Problem statement:
Write out the data below exactly, from its first line to the line containing "Benenne das mit", that line included.

Provided data:
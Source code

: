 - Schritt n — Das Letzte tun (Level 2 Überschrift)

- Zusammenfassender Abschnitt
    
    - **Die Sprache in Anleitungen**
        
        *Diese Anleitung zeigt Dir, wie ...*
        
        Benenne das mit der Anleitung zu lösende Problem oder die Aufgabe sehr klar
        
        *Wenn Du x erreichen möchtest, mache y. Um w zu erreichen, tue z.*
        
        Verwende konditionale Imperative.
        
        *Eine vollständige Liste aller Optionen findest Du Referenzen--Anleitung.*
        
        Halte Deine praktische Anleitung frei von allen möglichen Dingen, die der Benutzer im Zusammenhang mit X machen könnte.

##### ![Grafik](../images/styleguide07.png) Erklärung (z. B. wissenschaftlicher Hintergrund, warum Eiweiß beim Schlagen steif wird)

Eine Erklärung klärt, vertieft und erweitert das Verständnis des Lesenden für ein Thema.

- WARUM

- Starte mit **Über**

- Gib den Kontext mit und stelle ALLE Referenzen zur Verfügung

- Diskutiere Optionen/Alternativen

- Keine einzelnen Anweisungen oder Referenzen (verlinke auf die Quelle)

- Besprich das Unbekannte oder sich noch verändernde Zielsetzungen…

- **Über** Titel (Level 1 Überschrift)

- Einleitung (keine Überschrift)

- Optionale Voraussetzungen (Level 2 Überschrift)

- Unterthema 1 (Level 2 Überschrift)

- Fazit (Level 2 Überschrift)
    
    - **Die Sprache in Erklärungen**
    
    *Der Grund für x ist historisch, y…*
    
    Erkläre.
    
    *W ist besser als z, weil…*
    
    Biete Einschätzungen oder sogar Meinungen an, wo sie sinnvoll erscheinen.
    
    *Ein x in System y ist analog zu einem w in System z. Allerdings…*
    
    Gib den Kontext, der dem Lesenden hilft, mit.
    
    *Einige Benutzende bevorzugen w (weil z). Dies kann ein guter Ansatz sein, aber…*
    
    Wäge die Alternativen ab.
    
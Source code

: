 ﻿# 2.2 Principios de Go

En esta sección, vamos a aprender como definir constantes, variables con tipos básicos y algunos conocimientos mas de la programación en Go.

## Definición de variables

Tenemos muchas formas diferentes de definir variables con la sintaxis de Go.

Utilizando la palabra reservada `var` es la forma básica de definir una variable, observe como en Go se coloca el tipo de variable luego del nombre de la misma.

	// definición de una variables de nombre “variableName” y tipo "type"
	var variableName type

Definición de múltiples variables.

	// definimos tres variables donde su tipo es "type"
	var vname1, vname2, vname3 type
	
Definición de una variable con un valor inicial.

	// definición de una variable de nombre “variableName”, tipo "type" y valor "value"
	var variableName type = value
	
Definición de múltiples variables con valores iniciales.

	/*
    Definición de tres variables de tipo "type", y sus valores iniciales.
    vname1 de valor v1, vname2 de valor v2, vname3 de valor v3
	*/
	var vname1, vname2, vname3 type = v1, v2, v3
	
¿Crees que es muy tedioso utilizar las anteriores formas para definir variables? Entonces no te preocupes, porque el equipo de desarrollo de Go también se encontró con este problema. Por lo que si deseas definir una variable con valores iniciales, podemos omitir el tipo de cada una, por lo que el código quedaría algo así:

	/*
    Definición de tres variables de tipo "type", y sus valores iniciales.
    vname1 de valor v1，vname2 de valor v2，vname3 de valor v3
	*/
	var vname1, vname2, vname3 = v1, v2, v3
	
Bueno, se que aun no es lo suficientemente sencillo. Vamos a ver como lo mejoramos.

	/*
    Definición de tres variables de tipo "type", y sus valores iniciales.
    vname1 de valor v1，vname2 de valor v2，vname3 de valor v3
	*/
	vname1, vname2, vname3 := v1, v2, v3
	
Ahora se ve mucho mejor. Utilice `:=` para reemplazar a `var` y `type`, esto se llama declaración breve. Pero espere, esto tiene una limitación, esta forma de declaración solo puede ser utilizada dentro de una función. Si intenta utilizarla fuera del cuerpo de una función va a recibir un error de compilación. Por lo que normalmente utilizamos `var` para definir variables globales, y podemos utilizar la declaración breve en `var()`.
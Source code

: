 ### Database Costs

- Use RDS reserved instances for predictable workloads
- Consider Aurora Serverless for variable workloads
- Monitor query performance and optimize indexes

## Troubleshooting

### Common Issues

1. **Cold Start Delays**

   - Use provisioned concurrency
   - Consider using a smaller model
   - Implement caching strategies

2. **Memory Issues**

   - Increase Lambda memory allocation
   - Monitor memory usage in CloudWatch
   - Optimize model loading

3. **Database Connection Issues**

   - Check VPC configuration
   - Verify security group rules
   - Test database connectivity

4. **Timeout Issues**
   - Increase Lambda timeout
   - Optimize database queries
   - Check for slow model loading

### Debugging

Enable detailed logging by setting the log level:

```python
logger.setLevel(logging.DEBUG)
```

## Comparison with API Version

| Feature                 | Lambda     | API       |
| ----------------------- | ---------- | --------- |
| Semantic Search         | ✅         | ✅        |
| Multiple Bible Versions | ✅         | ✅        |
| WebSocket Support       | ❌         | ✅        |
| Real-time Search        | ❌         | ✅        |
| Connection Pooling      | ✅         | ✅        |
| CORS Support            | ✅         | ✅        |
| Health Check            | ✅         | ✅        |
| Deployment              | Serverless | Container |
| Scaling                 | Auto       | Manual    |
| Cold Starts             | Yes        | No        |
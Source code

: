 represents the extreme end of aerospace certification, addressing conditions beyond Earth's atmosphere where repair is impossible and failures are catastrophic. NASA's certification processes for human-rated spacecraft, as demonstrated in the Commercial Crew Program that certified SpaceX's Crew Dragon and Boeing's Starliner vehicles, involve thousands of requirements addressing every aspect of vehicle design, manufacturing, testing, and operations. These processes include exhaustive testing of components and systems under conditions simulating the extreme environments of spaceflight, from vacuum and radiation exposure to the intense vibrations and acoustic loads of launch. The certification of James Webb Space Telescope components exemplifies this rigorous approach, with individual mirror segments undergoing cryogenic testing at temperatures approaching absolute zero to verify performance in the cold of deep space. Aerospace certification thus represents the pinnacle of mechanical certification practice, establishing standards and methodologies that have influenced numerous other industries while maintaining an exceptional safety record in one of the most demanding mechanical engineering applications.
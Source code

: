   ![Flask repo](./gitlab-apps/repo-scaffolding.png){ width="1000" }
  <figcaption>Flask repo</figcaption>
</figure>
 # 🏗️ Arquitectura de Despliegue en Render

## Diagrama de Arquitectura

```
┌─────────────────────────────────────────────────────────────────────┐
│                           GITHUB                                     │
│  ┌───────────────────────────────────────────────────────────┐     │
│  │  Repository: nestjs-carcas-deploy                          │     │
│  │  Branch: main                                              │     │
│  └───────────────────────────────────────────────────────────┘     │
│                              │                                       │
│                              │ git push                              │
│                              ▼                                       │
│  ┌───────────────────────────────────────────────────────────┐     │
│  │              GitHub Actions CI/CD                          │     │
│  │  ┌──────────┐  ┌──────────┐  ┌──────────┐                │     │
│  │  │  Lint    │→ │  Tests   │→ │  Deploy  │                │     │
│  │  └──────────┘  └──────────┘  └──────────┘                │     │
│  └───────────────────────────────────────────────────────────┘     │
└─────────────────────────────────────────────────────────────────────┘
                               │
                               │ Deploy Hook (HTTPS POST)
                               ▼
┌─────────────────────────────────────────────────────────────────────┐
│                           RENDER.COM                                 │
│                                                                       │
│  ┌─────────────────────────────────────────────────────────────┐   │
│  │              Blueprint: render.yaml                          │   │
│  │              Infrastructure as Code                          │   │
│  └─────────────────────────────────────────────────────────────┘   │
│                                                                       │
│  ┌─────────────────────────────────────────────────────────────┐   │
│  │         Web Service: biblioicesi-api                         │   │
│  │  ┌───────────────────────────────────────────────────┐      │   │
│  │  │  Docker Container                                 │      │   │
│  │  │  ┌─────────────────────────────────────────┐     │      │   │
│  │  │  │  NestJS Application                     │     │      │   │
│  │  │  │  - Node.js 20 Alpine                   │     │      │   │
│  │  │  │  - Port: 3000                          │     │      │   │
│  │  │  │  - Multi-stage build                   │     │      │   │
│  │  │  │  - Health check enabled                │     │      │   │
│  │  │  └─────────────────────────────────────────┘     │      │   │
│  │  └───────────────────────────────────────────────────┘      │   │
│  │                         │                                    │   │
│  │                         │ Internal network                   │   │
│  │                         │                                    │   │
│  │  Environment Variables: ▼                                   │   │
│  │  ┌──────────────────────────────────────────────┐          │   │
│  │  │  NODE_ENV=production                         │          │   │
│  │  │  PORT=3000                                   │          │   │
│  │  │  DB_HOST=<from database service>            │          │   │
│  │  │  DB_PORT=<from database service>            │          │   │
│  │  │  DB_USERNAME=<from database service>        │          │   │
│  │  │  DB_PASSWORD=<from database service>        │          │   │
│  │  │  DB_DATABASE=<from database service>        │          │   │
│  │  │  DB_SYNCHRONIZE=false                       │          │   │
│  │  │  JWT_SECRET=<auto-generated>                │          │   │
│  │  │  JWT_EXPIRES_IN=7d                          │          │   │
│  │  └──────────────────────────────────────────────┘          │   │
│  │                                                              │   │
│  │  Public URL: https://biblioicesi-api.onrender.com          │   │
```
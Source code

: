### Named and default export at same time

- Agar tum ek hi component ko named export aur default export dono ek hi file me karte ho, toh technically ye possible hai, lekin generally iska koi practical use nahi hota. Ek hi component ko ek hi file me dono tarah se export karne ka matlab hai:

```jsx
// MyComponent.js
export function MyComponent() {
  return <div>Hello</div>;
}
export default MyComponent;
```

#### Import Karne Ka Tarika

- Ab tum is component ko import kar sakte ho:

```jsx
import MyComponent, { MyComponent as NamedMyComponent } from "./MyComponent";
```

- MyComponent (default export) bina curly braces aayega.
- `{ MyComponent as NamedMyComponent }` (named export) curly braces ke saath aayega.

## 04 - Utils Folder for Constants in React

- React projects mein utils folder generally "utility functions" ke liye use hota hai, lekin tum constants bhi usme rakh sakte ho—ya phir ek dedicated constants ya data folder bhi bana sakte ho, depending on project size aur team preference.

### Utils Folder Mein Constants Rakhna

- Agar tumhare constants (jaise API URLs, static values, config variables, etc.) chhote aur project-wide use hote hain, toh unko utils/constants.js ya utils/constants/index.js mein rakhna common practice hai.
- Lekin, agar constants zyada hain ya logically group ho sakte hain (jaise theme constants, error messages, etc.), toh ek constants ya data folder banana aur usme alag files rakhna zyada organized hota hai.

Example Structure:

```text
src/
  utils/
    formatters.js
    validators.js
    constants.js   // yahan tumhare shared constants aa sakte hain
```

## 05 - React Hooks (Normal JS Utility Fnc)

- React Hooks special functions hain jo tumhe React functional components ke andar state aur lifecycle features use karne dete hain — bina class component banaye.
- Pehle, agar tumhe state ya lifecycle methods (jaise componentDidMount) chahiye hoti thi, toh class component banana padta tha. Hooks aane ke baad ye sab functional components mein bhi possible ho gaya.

Answer:
Source code

: - Schritt n — Das Letzte tun (Level 2 Überschrift)

- Zusammenfassender Abschnitt
    
    - **Die Sprache in Anleitungen**
        
        *Diese Anleitung zeigt Dir, wie ...*
        
        Benenne das mit der Anleitung zu lösende Problem oder die Aufgabe sehr klar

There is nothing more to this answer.